Lennert Buytenhek <buytenh@wantstofly.org> wrote on 2010/06/18 22:12:43:
> From: Lennert Buytenhek <buytenh@wantstofly.org>
> To: Joakim Tjernlund <joakim.tjernlund@transmode.se>
> Cc: netdev@vger.kernel.org
> Date: 2010/06/18 22:12
> Subject: Re: Distributed Switch Architecture(DSA)
>
> On Fri, Jun 18, 2010 at 05:13:03PM +0200, Joakim Tjernlund wrote:
>
> > > > > > > > Now I want to add STP/RSTP to the switch. How would one do that?
> > > > > > >
> > > > > > > First, you'll want the hardware bridging patches that I posted to
> > > > > > > netdev@ a while back, e.g.:
> > > > > > >
> > > > > > >    http://patchwork.ozlabs.org/patch/16578/
> > > > > >
> > > > > > I see, will have to study this a bit closer. One question though,
> > > > > > does this disable MAC learning in the linux bridge?
> > > > >
> > > > > No, why should it?
> > > >
> > > > Doesn't the HW switch handle all MAC leaning? Why duplicate
> > > > this in the SW bridge?
> > > > I figured the HW switch would offload the SW bridge this task.
> > >
> > > Imagine the case where you bridge lan1, lan2 (both on the switch chip)
> > > into br0, together with wlan0 (which is not on the switch chip).
> > >
> > > Now a packet is sent out of br0.  Should it be sent to wlan0 or to the
> > > switch chip?  How will you make this decision without an address database
> > > on the Linux side?
> >
> > True, in this case you need it, but for only HW switch I/Fs you don't
> > need it and there can be several hundreds of MAC addresses passing
> > trough the HW switch.

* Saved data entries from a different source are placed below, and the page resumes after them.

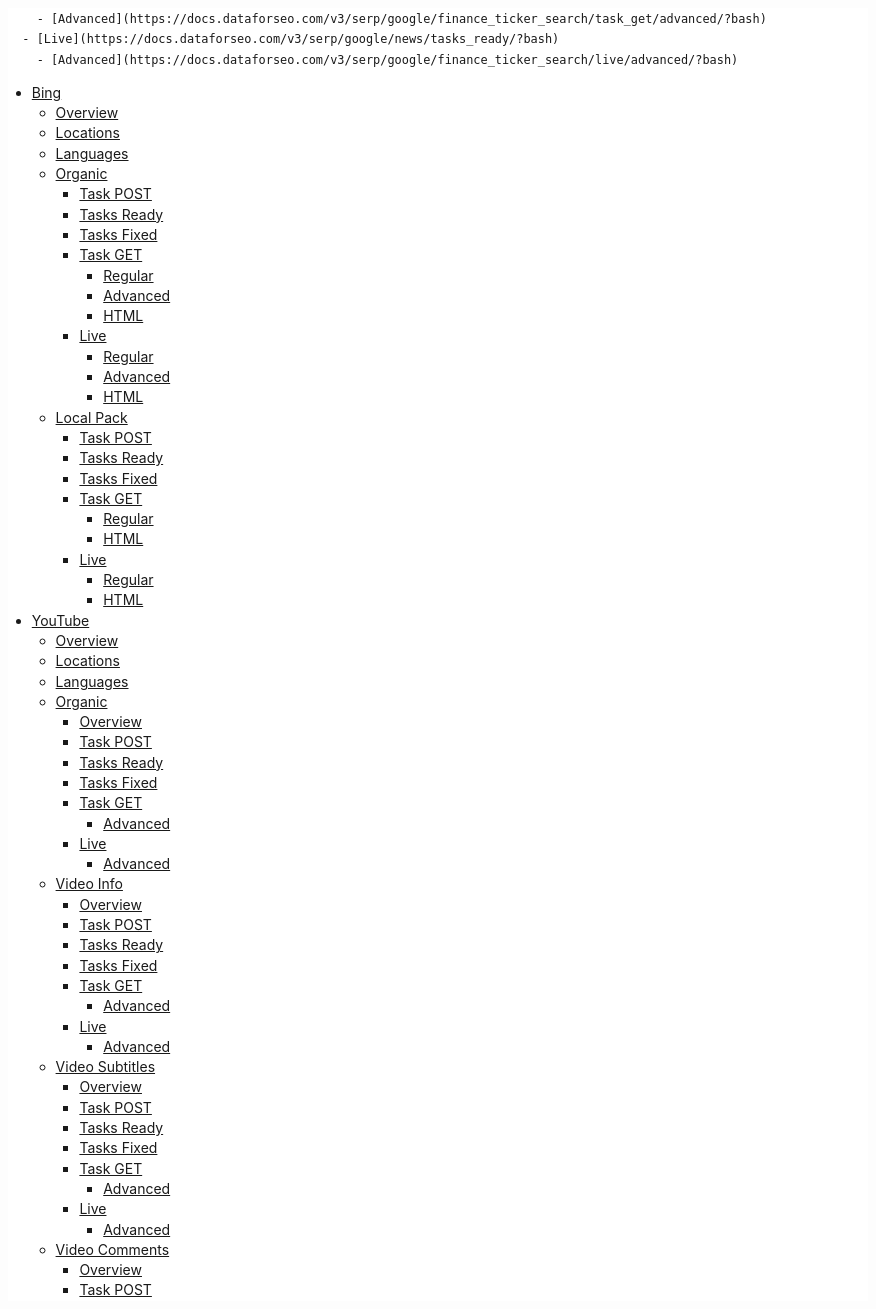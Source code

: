         - [Advanced](https://docs.dataforseo.com/v3/serp/google/finance_ticker_search/task_get/advanced/?bash)
      - [Live](https://docs.dataforseo.com/v3/serp/google/news/tasks_ready/?bash)
        - [Advanced](https://docs.dataforseo.com/v3/serp/google/finance_ticker_search/live/advanced/?bash)
  - [Bing](https://docs.dataforseo.com/v3/serp/google/news/tasks_ready/?bash)
    - [Overview](https://docs.dataforseo.com/v3/serp/bing/overview/?bash)
    - [Locations](https://docs.dataforseo.com/v3/serp/bing/locations/?bash)
    - [Languages](https://docs.dataforseo.com/v3/serp/bing/languages/?bash)
    - [Organic](https://docs.dataforseo.com/v3/serp/google/news/tasks_ready/?bash)
      - [Task POST](https://docs.dataforseo.com/v3/serp/bing/organic/task_post/?bash)
      - [Tasks Ready](https://docs.dataforseo.com/v3/serp/bing/organic/tasks_ready/?bash)
      - [Tasks Fixed](https://docs.dataforseo.com/v3/serp/bing/organic/tasks_fixed/?bash)
      - [Task GET](https://docs.dataforseo.com/v3/serp/google/news/tasks_ready/?bash)
        - [Regular](https://docs.dataforseo.com/v3/serp/bing/organic/task_get/regular/?bash)
        - [Advanced](https://docs.dataforseo.com/v3/serp/bing/organic/task_get/advanced/?bash)
        - [HTML](https://docs.dataforseo.com/v3/serp/bing/organic/task_get/html/?bash)
      - [Live](https://docs.dataforseo.com/v3/serp/google/news/tasks_ready/?bash)
        - [Regular](https://docs.dataforseo.com/v3/serp/bing/organic/live/regular/?bash)
        - [Advanced](https://docs.dataforseo.com/v3/serp/bing/organic/live/advanced/?bash)
        - [HTML](https://docs.dataforseo.com/v3/serp/bing/organic/live/html/?bash)
    - [Local Pack](https://docs.dataforseo.com/v3/serp/google/news/tasks_ready/?bash)
      - [Task POST](https://docs.dataforseo.com/v3/serp/bing/local_pack/task_post/?bash)
      - [Tasks Ready](https://docs.dataforseo.com/v3/serp/bing/local_pack/tasks_ready/?bash)
      - [Tasks Fixed](https://docs.dataforseo.com/v3/serp/bing/local_pack/tasks_fixed/?bash)
      - [Task GET](https://docs.dataforseo.com/v3/serp/google/news/tasks_ready/?bash)
        - [Regular](https://docs.dataforseo.com/v3/serp/bing/local_pack/task_get/regular/?bash)
        - [HTML](https://docs.dataforseo.com/v3/serp/bing/local_pack/task_get/html/?bash)
      - [Live](https://docs.dataforseo.com/v3/serp/google/news/tasks_ready/?bash)
        - [Regular](https://docs.dataforseo.com/v3/serp/bing/local_pack/live/regular/?bash)
        - [HTML](https://docs.dataforseo.com/v3/serp/bing/local_pack/live/html/?bash)
  - [YouTube](https://docs.dataforseo.com/v3/serp/google/news/tasks_ready/?bash)
    - [Overview](https://docs.dataforseo.com/v3/serp/youtube/overview/?bash)
    - [Locations](https://docs.dataforseo.com/v3/serp/youtube/locations/?bash)
    - [Languages](https://docs.dataforseo.com/v3/serp/youtube/languages/?bash)
    - [Organic](https://docs.dataforseo.com/v3/serp/google/news/tasks_ready/?bash)
      - [Overview](https://docs.dataforseo.com/v3/serp/youtube/organic/overview/?bash)
      - [Task POST](https://docs.dataforseo.com/v3/serp/youtube/organic/task_post/?bash)
      - [Tasks Ready](https://docs.dataforseo.com/v3/serp/youtube/organic/tasks_ready/?bash)
      - [Tasks Fixed](https://docs.dataforseo.com/v3/serp/youtube/organic/tasks_fixed/?bash)
      - [Task GET](https://docs.dataforseo.com/v3/serp/google/news/tasks_ready/?bash)
        - [Advanced](https://docs.dataforseo.com/v3/serp/youtube/organic/task_get/advanced/?bash)
      - [Live](https://docs.dataforseo.com/v3/serp/google/news/tasks_ready/?bash)
        - [Advanced](https://docs.dataforseo.com/v3/serp/youtube/organic/live/advanced/?bash)
    - [Video Info](https://docs.dataforseo.com/v3/serp/google/news/tasks_ready/?bash)
      - [Overview](https://docs.dataforseo.com/v3/serp/youtube/video_info/overview/?bash)
      - [Task POST](https://docs.dataforseo.com/v3/serp/youtube/video_info/task_post/?bash)
      - [Tasks Ready](https://docs.dataforseo.com/v3/serp/youtube/video_info/tasks_ready/?bash)
      - [Tasks Fixed](https://docs.dataforseo.com/v3/serp/youtube/video_info/tasks_fixed/?bash)
      - [Task GET](https://docs.dataforseo.com/v3/serp/google/news/tasks_ready/?bash)
        - [Advanced](https://docs.dataforseo.com/v3/serp/youtube/video_info/task_get/advanced/?bash)
      - [Live](https://docs.dataforseo.com/v3/serp/google/news/tasks_ready/?bash)
        - [Advanced](https://docs.dataforseo.com/v3/serp/youtube/video_info/live/advanced/?bash)
    - [Video Subtitles](https://docs.dataforseo.com/v3/serp/google/news/tasks_ready/?bash)
      - [Overview](https://docs.dataforseo.com/v3/serp/youtube/video_subtitles/overview/?bash)
      - [Task POST](https://docs.dataforseo.com/v3/serp/youtube/video_subtitles/task_post/?bash)
      - [Tasks Ready](https://docs.dataforseo.com/v3/serp/youtube/video_subtitles/tasks_ready/?bash)
      - [Tasks Fixed](https://docs.dataforseo.com/v3/serp/youtube/video_subtitles/tasks_fixed/?bash)
      - [Task GET](https://docs.dataforseo.com/v3/serp/google/news/tasks_ready/?bash)
        - [Advanced](https://docs.dataforseo.com/v3/serp/youtube/video_subtitles/task_get/advanced/?bash)
      - [Live](https://docs.dataforseo.com/v3/serp/google/news/tasks_ready/?bash)
        - [Advanced](https://docs.dataforseo.com/v3/serp/youtube/video_subtitles/live/advanced/?bash)
    - [Video Comments](https://docs.dataforseo.com/v3/serp/google/news/tasks_ready/?bash)
      - [Overview](https://docs.dataforseo.com/v3/serp/youtube/video_comments/overview/?bash)
      - [Task POST](https://docs.dataforseo.com/v3/serp/youtube/video_comments/task_post/?bash)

It would be nice if one didn't need to pass
> > all those up to the SW bridge, especially if you have a small embedded
> > CPU.
>
> I think you overestimate the effect that address learning will have on
> the host CPU.  It only needs to happen for the first packet for every
> new MAC address, and address flooding attacks is something you'll need
> to address in either case.

Possibly, I am just being careful.

>
> If you're really worried about this scenario, then just configure your
> boot loader to bridge all switch ports together, and don't load the DSA
> driver.  The switch will then appear as a single interface, 'eth0' (or
> whatever your SoC calls it), over which you can talk directly without
> any form of tagging.  You won't be able to use any advanced features,
> though.

Na, that is no fun :)

>
>
> > > > > > Do you have any idea how to do DSA on a Broadcom switch?
> > > > >
> > > > > I have no idea.  When I originally submitted the DSA code for merging,
> > > > > I contacted Broadcom people about adding support for Broadcom switch
> > > > > chips to it, but I never heard back from them.
> > > >
> > > > OK. With DSA, how does one configure VLANs, policing and parameters in the
> > > > HW switch that don't map or exist in the linux bridge?
> > >
> > > The idea is to use existing kernel interface for this as much as
> > > possible.  So e.g. if you do:
> > >
> > >    vconfig add lan1 123
> > >    vconfig add lan2 123
> > >    brctl addbr br123
> > >    brctl addif br123 lan1.123
> > >    brctl addif br123 lan2.123
> > >
> > > Then the DSA code (or some userspace netlink listener helper, or some
> > > combination of both) should ideally also detect that VLAN 123 on
> > > interfaces lan1 and lan2 are to be bridged together, and program the
> > > switch chip accordingly.  I think all VLAN configurations that at least
> > > the Marvell hardware supports can be expressed this way.
> >
> > Yes, but I image that this breaks down when you want to do something
> > a bit more advanced. For example I don't think linux VLANs supports
> > "shared VLAN learning"(SVL) and to configure a HW switch to do SVL
> > one would first have to impl. that in Linux VLAN and then add the DSA
> > code to get the config to the switch.
>
> Yes.  But that's really the best way to do it, in my humble opinion.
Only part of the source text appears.